Some scientists who have worked on fusion energy for decades say that while they are enthusiastic about the prospects for Sparc, the timetable may be unrealistic.
“Reading these papers gives me the sense that they’re going to have the controlled thermonuclear fusion plasma that we all dream about,” said Cary Forest, a physicist at the University of Wisconsin who is not involved in the project. “But if I were to estimate where they’re going to be, I’d give them a factor of two that I give to all my grad students when they say how long something is going to take.”
Sparc would be far smaller than ITER — about the size of a tennis court, compared with a soccer field, Dr. Mumgaard said — and far less expensive than the international effort, which is officially estimated to cost about $22 billion but may end up being far costlier. Commonwealth Fusion, which was founded in 2018 and has about 100 employees, has raised $200 million so far, the company said.
Since experiments on fusion began nearly a century ago, the promise of a practical fusion device that can produce more energy than it uses has remained elusive.

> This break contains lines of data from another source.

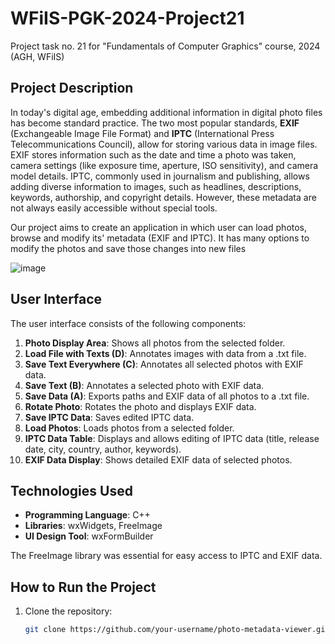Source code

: # WFiIS-PGK-2024-Project21
Project task no. 21 for "Fundamentals of Computer Graphics" course, 2024 (AGH, WFiIS)

## Project Description

In today's digital age, embedding additional information in digital photo files has become standard practice. The two most popular standards, **EXIF** (Exchangeable Image File Format) and **IPTC** (International Press Telecommunications Council), allow for storing various data in image files. EXIF stores information such as the date and time a photo was taken, camera settings (like exposure time, aperture, ISO sensitivity), and camera model details. IPTC, commonly used in journalism and publishing, allows adding diverse information to images, such as headlines, descriptions, keywords, authorship, and copyright details. However, these metadata are not always easily accessible without special tools.

Our project aims to create an application in which user can load photos, browse and modify its' metadata (EXIF and IPTC). It has many options to modify the photos and save those changes into new files

![image](https://github.com/radek203/WFiIS-PGK-2024-Project21/assets/116189519/2db4ba73-45ae-41d0-85fc-721719aa7962)

## User Interface

The user interface consists of the following components:

1. **Photo Display Area**: Shows all photos from the selected folder.
2. **Load File with Texts (D)**: Annotates images with data from a .txt file.
3. **Save Text Everywhere (C)**: Annotates all selected photos with EXIF data.
4. **Save Text (B)**: Annotates a selected photo with EXIF data.
5. **Save Data (A)**: Exports paths and EXIF data of all photos to a .txt file.
6. **Rotate Photo**: Rotates the photo and displays EXIF data.
7. **Save IPTC Data**: Saves edited IPTC data.
8. **Load Photos**: Loads photos from a selected folder.
9. **IPTC Data Table**: Displays and allows editing of IPTC data (title, release date, city, country, author, keywords).
10. **EXIF Data Display**: Shows detailed EXIF data of selected photos.

## Technologies Used

- **Programming Language**: C++
- **Libraries**: wxWidgets, FreeImage
- **UI Design Tool**: wxFormBuilder

The FreeImage library was essential for easy access to IPTC and EXIF data.

## How to Run the Project

1. Clone the repository:
    ```bash
    git clone https://github.com/your-username/photo-metadata-viewer.git
    ```
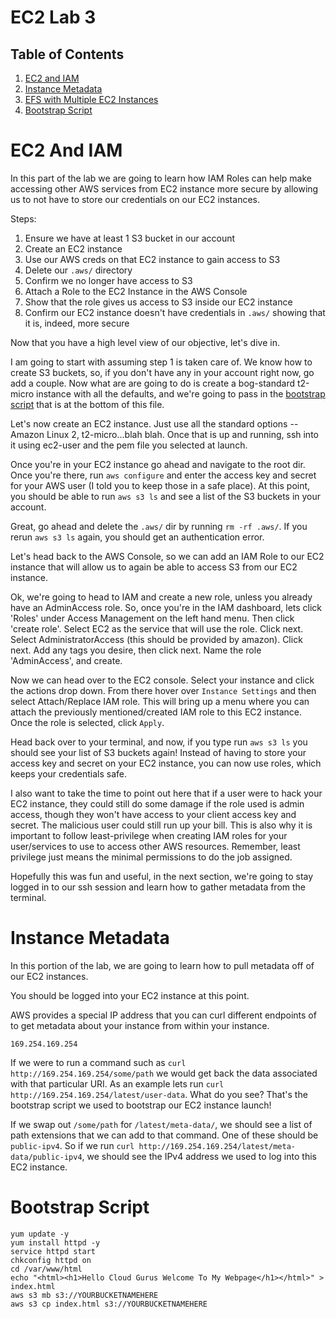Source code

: # EC2 Lab 3
## Table of Contents
1. [EC2 and IAM](#ec2andiam)
2. [Instance Metadata](#instancemetadata)
3. [EFS with Multiple EC2 Instances](#efswithmultipleec2instances)
4. [Bootstrap Script](#bootstrapscript)

# EC2 And IAM
In this part of the lab we are going to learn how IAM Roles can help make accessing other AWS services from EC2 instance more secure by allowing us to not have to store our credentials on our EC2 instances.

Steps:

1. Ensure we have at least 1 S3 bucket in our account
2. Create an EC2 instance
3. Use our AWS creds on that EC2 instance to gain access to S3
4. Delete our `.aws/` directory
5. Confirm we no longer have access to S3
6. Attach a Role to the EC2 Instance in the AWS Console
7. Show that the role gives us access to S3 inside our EC2 instance
8. Confirm our EC2 instance doesn't have credentials in `.aws/` showing that it is, indeed, more secure

Now that you have a high level view of our objective, let's dive in.

I am going to start with assuming step 1 is taken care of. We know how to create S3 buckets, so, if you don't have any in your account right now, go add a couple. Now what are are going to do is create a bog-standard t2-micro instance with all the defaults, and we're going to pass in the [bootstrap script](#bootstrapscript) that is at the bottom of this file.

Let's now create an EC2 instance. Just use all the standard options -- Amazon Linux 2, t2-micro...blah blah. Once that is up and running, ssh into it using ec2-user and the pem file you selected at launch.

Once you're in your EC2 instance go ahead and navigate to the root dir. Once you're there, run `aws configure` and enter the access key and secret for your AWS user (I told you to keep those in a safe place). At this point, you should be able to run `aws s3 ls` and see a list of the S3 buckets in your account.

Great, go ahead and delete the `.aws/` dir by running `rm -rf .aws/`. If you rerun `aws s3 ls` again, you should get an authentication error.

Let's head back to the AWS Console, so we can add an IAM Role to our EC2 instance that will allow us to again be able to access S3 from our EC2 instance.

Ok, we're going to head to IAM and create a new role, unless you already have an AdminAccess role. So, once you're in the IAM dashboard, lets click 'Roles' under Access Management on the left hand menu. Then click 'create role'. Select EC2 as the service that will use the role. Click next. Select AdministratorAccess (this should be provided by amazon). Click next. Add any tags you desire, then click next. Name the role 'AdminAccess', and create.

Now we can head over to the EC2 console. Select your instance and click the actions drop down. From there hover over `Instance Settings` and then select Attach/Replace IAM role. This will bring up a menu where you can attach the previously mentioned/created IAM role to this EC2 instance. Once the role is selected, click `Apply`.

Head back over to your terminal, and now, if you type run `aws s3 ls` you should see your list of S3 buckets again! Instead of having to store your access key and secret on your EC2 instance, you can now use roles, which keeps your credentials safe.

I also want to take the time to point out here that if a user were to hack your EC2 instance, they could still do some damage if the role used is admin access, though they won't have access to your client access key and secret. The malicious user could still run up your bill. This is also why it is important to follow least-privilege when creating IAM roles for your user/services to use to access other AWS resources. Remember, least privilege just means the minimal permissions to do the job assigned.

Hopefully this was fun and useful, in the next section, we're going to stay logged in to our ssh session and learn how to gather metadata from the terminal.

# Instance Metadata
In this portion of the lab, we are going to learn how to pull metadata off of our EC2 instances.

You should be logged into your EC2 instance at this point.

AWS provides a special IP address that you can curl different endpoints of to get metadata about your instance from within your instance.

`169.254.169.254`

If we were to run a command such as `curl http://169.254.169.254/some/path` we would get back the data associated with that particular URI. As an example lets run `curl http://169.254.169.254/latest/user-data`. What do you see? That's the bootstrap script we used to bootstrap our EC2 instance launch!

If we swap out `/some/path` for `/latest/meta-data/`, we should see a list of path extensions that we can add to that command. One of these should be `public-ipv4`. So if we run `curl http://169.254.169.254/latest/meta-data/public-ipv4`, we should see the IPv4 address we used to log into this EC2 instance.

# Bootstrap Script
```#!/bin/bash
yum update -y
yum install httpd -y
service httpd start
chkconfig httpd on
cd /var/www/html
echo "<html><h1>Hello Cloud Gurus Welcome To My Webpage</h1></html>" > index.html
aws s3 mb s3://YOURBUCKETNAMEHERE
aws s3 cp index.html s3://YOURBUCKETNAMEHERE
```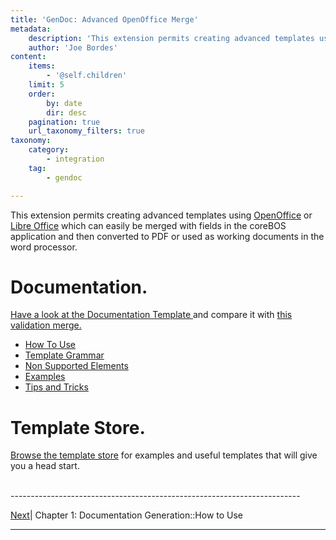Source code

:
 ```yaml
---
title: 'GenDoc: Advanced OpenOffice Merge'
metadata:
    description: 'This extension permits creating advanced templates using OpenOffice or Libre Office which can easily be merged with fields in the coreBOS application and then converted to PDF or used as working documents in the word processor.'
    author: 'Joe Bordes'
content:
    items:
        - '@self.children'
    limit: 5
    order:
        by: date
        dir: desc
    pagination: true
    url_taxonomy_filters: true
taxonomy:
    category:
        - integration
    tag:
        - gendoc

---
```


This extension permits creating advanced templates using [OpenOffice](https://www.openoffice.org/) or [Libre Office](https://www.libreoffice.org) which can easily be merged with fields in the coreBOS application and then converted to PDF or used as working documents in the word processor.

Documentation.
==============

[Have a look at the Documentation Template ](gendocdocumentation.odt) and compare it with [this validation merge.](gendocdocumentation.pdf)

- [How To Use](./05.howto)
- [Template Grammar](./04.gramatica)
- [Non Supported Elements](./01.elemnosoportados)
- [Examples](./02.gendocejemplos)
- [Tips and Tricks](./03.gendoctips)

Template Store.
===============

[Browse the template store](../../05.gendoc-templates) for examples and useful templates that will give you a head start.

<br>
------------------------------------------------------------------------

[Next](/knowledge-base/configuration-store//gendoc/howto/id:62a2382e72015e66c971f7c5aff878ed/store:configuration)| Chapter 1: Documentation Generation::How to Use

------------------------------------------------------------------------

Fusion power has always seemed to be “just decades” away.
That might turn out to be true in this case as well. But in seven peer-reviewed papers published Tuesday in a special issue of The Journal of Plasma Physics, researchers laid out the evidence that Sparc would succeed and produce as much as 10 times the energy it consumes.
The research “confirms that the design we’re working on is very likely to work,” said Martin Greenwald, deputy director of MIT’s Plasma Science and Fusion Center and one of the project’s lead scientists. Dr. Greenwald is a founder of Commonwealth Fusion but has no current affiliation with the company.